Tracing GC Implementations
A theoretical, most straightforward garbage collection algorithm iterates over every reachable object every time it runs. Any leftover objects are considered garbage. The time this approach takes is proportional to the number of live objects, which is prohibitive for large applications maintaining lots of live data.
JVM incorporates a number of different garbage collection algorithms that all use a technique called generational collection.
Generational Collection
While naive garbage collection examines every live object in the heap every time, generational collection exploits several empirically observed properties of most applications to minimize the work required to reclaim unused (garbage) objects. The most important of these observed properties is the weak generational hypothesis, which states that most objects survive for only a short period of time.
Some applications have very different looking distributions, but a surprisingly large number possess this general shape. Efficient collection is made possible by focusing on the fact that a majority of objects "die young."
Generation
To optimize for this scenario, memory is managed in generations (memory pools holding objects of different ages). Garbage collection occurs in each generation when the generation fills up.
The vast majority of objects are allocated in a pool dedicated to young objects (the young generation), and most objects die there. When the young generation fills up, it causes a minor collection in which only the young generation is collected; garbage in other generations isn't reclaimed. The costs of such collections are, to the first order, proportional to the number of live objects being collected; a young generation full of dead objects is collected very quickly.
Typically, some fraction of the surviving objects from the young generation are moved to the old generation during each minor collection. Eventually, the old generation fills up and must be collected, resulting in a major collection, in which the entire heap is collected. Major collections usually last much longer than minor collections because a significantly larger number of objects are involved.
Young generation contains two separate areas: the eden space and the survivor space. Both serve different functions with the overall goal to increase memory efficiency.
Eden space: New objects are allocated in the eden space. When the eden space is full and there is no room for allocating a new object, the young generation (minor) garbage collector runs
Survivor space: There are two equally divided survivor spaces, namely S0 and S1. The minor garbage collector uses these regions in an alternate fashion.

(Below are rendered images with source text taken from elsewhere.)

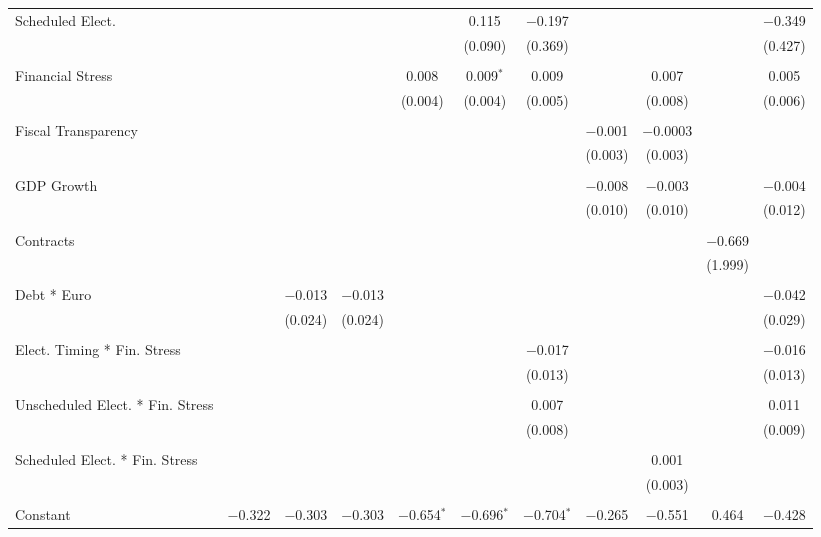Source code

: \begin{table}[!htbp]
\begin{tabular}{@{\extracolsep{5pt}}lcccccccccc}
 Scheduled Elect. &  &  &  &  & 0.115 & $-$0.197 &  &  &  & $-$0.349 \\ 
  &  &  &  &  & (0.090) & (0.369) &  &  &  & (0.427) \\ 
  & & & & & & & & & & \\ 
 Financial Stress &  &  &  & 0.008 & 0.009$^{*}$ & 0.009 &  & 0.007 &  & 0.005 \\ 
  &  &  &  & (0.004) & (0.004) & (0.005) &  & (0.008) &  & (0.006) \\ 
  & & & & & & & & & & \\ 
 Fiscal Transparency &  &  &  &  &  &  & $-$0.001 & $-$0.0003 &  &  \\ 
  &  &  &  &  &  &  & (0.003) & (0.003) &  &  \\ 
  & & & & & & & & & & \\ 
 GDP Growth &  &  &  &  &  &  & $-$0.008 & $-$0.003 &  & $-$0.004 \\ 
  &  &  &  &  &  &  & (0.010) & (0.010) &  & (0.012) \\ 
  & & & & & & & & & & \\ 
 Contracts &  &  &  &  &  &  &  &  & $-$0.669 &  \\ 
  &  &  &  &  &  &  &  &  & (1.999) &  \\ 
  & & & & & & & & & & \\ 
 Debt * Euro &  & $-$0.013 & $-$0.013 &  &  &  &  &  &  & $-$0.042 \\ 
  &  & (0.024) & (0.024) &  &  &  &  &  &  & (0.029) \\ 
  & & & & & & & & & & \\ 
 Elect. Timing * Fin. Stress &  &  &  &  &  & $-$0.017 &  &  &  & $-$0.016 \\ 
  &  &  &  &  &  & (0.013) &  &  &  & (0.013) \\ 
  & & & & & & & & & & \\ 
 Unscheduled Elect. * Fin. Stress &  &  &  &  &  & 0.007 &  &  &  & 0.011 \\ 
  &  &  &  &  &  & (0.008) &  &  &  & (0.009) \\ 
  & & & & & & & & & & \\ 
 Scheduled Elect. * Fin. Stress &  &  &  &  &  &  &  & 0.001 &  &  \\ 
  &  &  &  &  &  &  &  & (0.003) &  &  \\ 
  & & & & & & & & & & \\ 
 Constant & $-$0.322 & $-$0.303 & $-$0.303 & $-$0.654$^{*}$ & $-$0.696$^{*}$ & $-$0.704$^{*}$ & $-$0.265 & $-$0.551 & 0.464 & $-$0.428 \\ 

\end{tabular}
\end{table}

Old generation space – This is also known as tenured space. This is where longer-lived objects reside. In other words, the garbage collector moves objects that have survived a certain number of GCs here. When the tenured space becomes full, this triggers a major GC.
Minor GC
Minor GC algorithm:
Given: S0 as the target survivor and S1 as the source survivor spaces initially.
When: Minor garbage collector runs. In other words, the eden space does not have enough space for an object that the JVM wishes to allocate.
Then:
All live objects from the eden space are copied to the S0 survivor space. The ages of these objects are set to 1, as they have just survived their first GC cycle.
S1 is examined and any live objects whose ages meet a given threshold (the tenuring threshold) are copied to the old generation space, meaning they are tenured. In other words, this is a long-lived object, so copy it to the old generation area where longer-lived objects reside. This makes future minor GC runs more efficient as it ensures these same objects are not re-examined.
The remaining live S1 objects (the ones that were not tenured) are copied to S0, where their ages are incremented by one, as they have just passed another GC cycle.
Minor GC again:
Some facts about Minor GC:
Minor GC is always triggered when JVM is unable to allocate space for a new Object, e.g. the Eden is getting full. So the higher the allocation rate, the more frequently Minor GC is executed.
Whenever the pool is filled, its entire content is copied and the pointer can start tracking the free memory from zero again. So instead of classical Mark, Sweep and Compact, cleaning Eden and Survivor spaces is carried out with Mark and Copy instead. So, no fragmentation actually takes place inside Eden or Survivor spaces.
During a Minor GC event, Tenured generation is effectively ignored. References from tenured generation to young generation are considered de facto GC roots. References from young generation to Tenured generation are simply ignored during the markup phase.
Against common belief, all Minor GCs do trigger stop-the-world pauses, stopping the application threads. For most of the applications, the length of the pauses is negligible latency-wise. This is true if most of the objects in Eden can be considered garbage and are never copied to Survivor/Old spaces. If the opposite is true and most of the newborn objects are not eligible for GC, Minor GC pauses start taking considerably more time.
Major GC
Major GC cleans up the old generation. The task of Major GC is as same as the minor GC, but the only difference is minor GC reclaims the memory of the young generation whereas Major GC reclaims the memory of the old generation. It is also said that many major GCs are triggered by minor GCs.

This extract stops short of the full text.